PROBLEM. Entries follow. Return each line that contains the word "therefore".

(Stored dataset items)
++++++++++

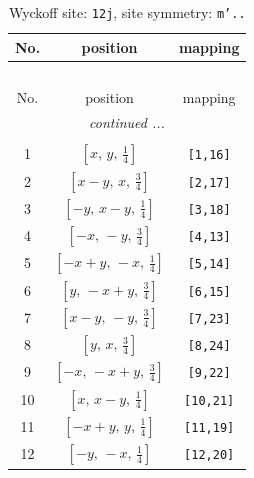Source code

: \documentclass[fleqn,8pt]{jsarticle}
\begin{document}
\begin{longtable}{ccc}
\caption{Wyckoff site: {\tt 12j}, site symmetry: {\tt m'..}}
 \\
 \hline \hline
No. & position & mapping \\ \hline \endfirsthead

\multicolumn{2}{l}{\tablename\ \thetable{}} \\
 \hline \hline
No. & position & mapping \\ \hline \endhead

 \hline \hline
\multicolumn{2}{r}{\footnotesize\it continued ...} \\ \endfoot

 \hline \hline
\multicolumn{2}{r}{} \\ \endlastfoot

1 & $\left[ x,\, y,\, \frac{1}{4} \right]$ & {\tt [1,16]} \\ \hline
2 & $\left[ x - y,\, x,\, \frac{3}{4} \right]$ & {\tt [2,17]} \\ \hline
3 & $\left[ - y,\, x - y,\, \frac{1}{4} \right]$ & {\tt [3,18]} \\ \hline
4 & $\left[ - x,\, - y,\, \frac{3}{4} \right]$ & {\tt [4,13]} \\ \hline
5 & $\left[ - x + y,\, - x,\, \frac{1}{4} \right]$ & {\tt [5,14]} \\ \hline
6 & $\left[ y,\, - x + y,\, \frac{3}{4} \right]$ & {\tt [6,15]} \\ \hline
7 & $\left[ x - y,\, - y,\, \frac{3}{4} \right]$ & {\tt [7,23]} \\ \hline
8 & $\left[ y,\, x,\, \frac{3}{4} \right]$ & {\tt [8,24]} \\ \hline
9 & $\left[ - x,\, - x + y,\, \frac{3}{4} \right]$ & {\tt [9,22]} \\ \hline
10 & $\left[ x,\, x - y,\, \frac{1}{4} \right]$ & {\tt [10,21]} \\ \hline
11 & $\left[ - x + y,\, y,\, \frac{1}{4} \right]$ & {\tt [11,19]} \\ \hline
12 & $\left[ - y,\, - x,\, \frac{1}{4} \right]$ & {\tt [12,20]} \\
\end{longtable}
\renewcommand{\arraystretch}{1.2}
\end{document}
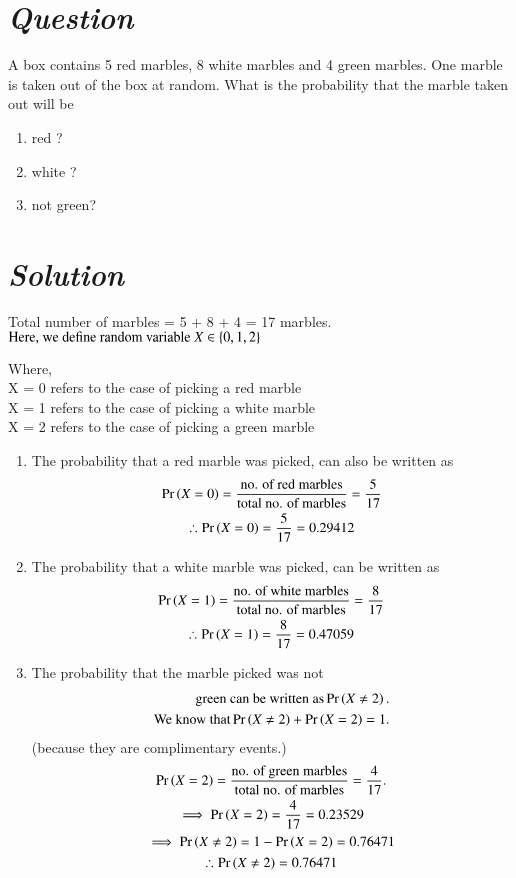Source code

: \documentclass[journal,12pt,twocolumn]{IEEEtran}
\begin{document}
\section*{\emph{Question}}
A box contains 5 red marbles, 8 white marbles and 4 green marbles. One marble is taken out of the box at random. What is the probability that the marble taken out will be
\begin{enumerate}
    \item red ?
    \item white ?
    \item not green?
\end{enumerate} 
\section*{\emph{Solution}}
Total number of marbles = 5 + 8 + 4 = 17 marbles. 
\begin{math}
\\\text{Here, we define random variable }X \in  \left\{0, 1, 2\right\}
\end{math}

Where,
\\X = 0 refers to the case of picking a red marble
\\X = 1 refers to the case of picking a white marble
\\X = 2 refers to the case of picking a green marble
   
\begin{enumerate}
    \item The probability that a red marble was picked, can also be written as 
    \begin{multline}
        \Pr\left(X=0\right) = \frac{\text{no. of red marbles}}{\text{total no. of marbles}} = \frac{5}{17}
        \\\therefore  \Pr\left(X=0\right) = \frac{5}{17} = 0.29412
    \end{multline}
    \item The probability that a white marble was picked, can be written as 
    \begin{multline}
        \Pr\left(X=1\right) = \frac{\text{no. of white marbles}}{\text{total no. of marbles}}
        = \frac{8}{17} 
        \\\therefore  \Pr\left(X=1\right) = \frac{8}{17} = 0.47059
    \end{multline}
    \item The probability that the marble picked was not 
    \begin{align}
    \text{green can be written as} \Pr\left(X \ne 2\right).
    \\\text{We know that} \Pr\left(X \ne 2\right) + \Pr\left(X = 2\right) = 1. 
    \end{align}
     (because they are complimentary events.)
    \begin{multline}
     \Pr\left(X=2\right) = \frac{\text{no. of green marbles}}{\text{total no. of marbles}}
     = \frac{4}{17}.
     \\\implies\Pr\left(X=2\right) = \frac{4}{17} = 0.23529
     \\\implies\Pr\left(X \ne 2\right) = 1 - \Pr\left(X=2\right) = 0.76471
     \\\therefore \Pr\left(X\ne2\right) = 0.76471
    \end{multline}
\end{enumerate}
\end{document}
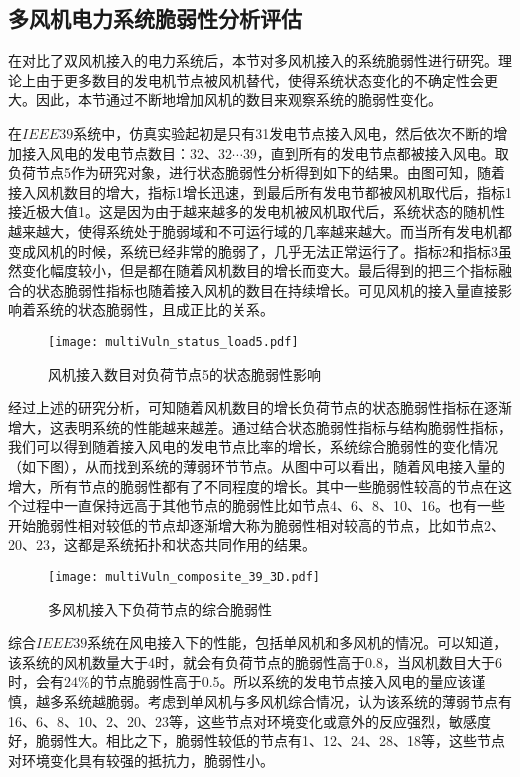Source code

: \subsection{多风机电力系统脆弱性分析评估}
\label{sec:multiAnalysis}
在对比了双风机接入的电力系统后，本节对多风机接入的系统脆弱性进行研究。理论上由于更多数目的发电机节点被风机替代，使得系统状态变化的不确定性会更大。因此，本节通过不断地增加风机的数目来观察系统的脆弱性变化。

在$IEEE39$系统中，仿真实验起初是只有31发电节点接入风电，然后依次不断的增加接入风电的发电节点数目：32、32$\cdots$39，直到所有的发电节点都被接入风电。取负荷节点5作为研究对象，进行状态脆弱性分析得到如下的结果。由图可知，随着接入风机数目的增大，指标1增长迅速，到最后所有发电节都被风机取代后，指标1接近极大值1。这是因为由于越来越多的发电机被风机取代后，系统状态的随机性越来越大，使得系统处于脆弱域和不可运行域的几率越来越大。而当所有发电机都变成风机的时候，系统已经非常的脆弱了，几乎无法正常运行了。指标2和指标3虽然变化幅度较小，但是都在随着风机数目的增长而变大。最后得到的把三个指标融合的状态脆弱性指标也随着接入风机的数目在持续增长。可见风机的接入量直接影响着系统的状态脆弱性，且成正比的关系。
\begin{figure}[H] %
  \centering
  \texttt{[image: multiVuln\_status\_load5.pdf]}
  \caption{风机接入数目对负荷节点5的状态脆弱性影响}
  \label{fig:multiVuln_status_load5}
\end{figure}

经过上述的研究分析，可知随着风机数目的增长负荷节点的状态脆弱性指标在逐渐增大，这表明系统的性能越来越差。通过结合状态脆弱性指标与结构脆弱性指标，我们可以得到随着接入风电的发电节点比率的增长，系统综合脆弱性的变化情况（如下图），从而找到系统的薄弱环节节点。从图中可以看出，随着风电接入量的增大，所有节点的脆弱性都有了不同程度的增长。其中一些脆弱性较高的节点在这个过程中一直保持远高于其他节点的脆弱性比如节点4、6、8、10、16。也有一些开始脆弱性相对较低的节点却逐渐增大称为脆弱性相对较高的节点，比如节点2、20、23，这都是系统拓扑和状态共同作用的结果。
\begin{figure}[H] %
  \centering
  \texttt{[image: multiVuln\_composite\_39\_3D.pdf]}
  \caption{多风机接入下负荷节点的综合脆弱性}
  \label{fig:multiVuln_composite_39_3D}
\end{figure}

综合$IEEE39$系统在风电接入下的性能，包括单风机和多风机的情况。可以知道，该系统的风机数量大于4时，就会有负荷节点的脆弱性高于0.8，当风机数目大于6时，会有$24\%$的节点脆弱性高于0.5。所以系统的发电节点接入风电的量应该谨慎，越多系统越脆弱。考虑到单风机与多风机综合情况，认为该系统的薄弱节点有16、6、8、10、2、20、23等，这些节点对环境变化或意外的反应强烈，敏感度好，脆弱性大。相比之下，脆弱性较低的节点有1、12、24、28、18等，这些节点对环境变化具有较强的抵抗力，脆弱性小。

++++++++++

ANSWER SPACE.
        \\\therefore  \Pr\left(X=0\right) = \frac{5}{17} = 0.29412
        \\\therefore  \Pr\left(X=1\right) = \frac{8}{17} = 0.47059
     \\\therefore \Pr\left(X\ne2\right) = 0.76471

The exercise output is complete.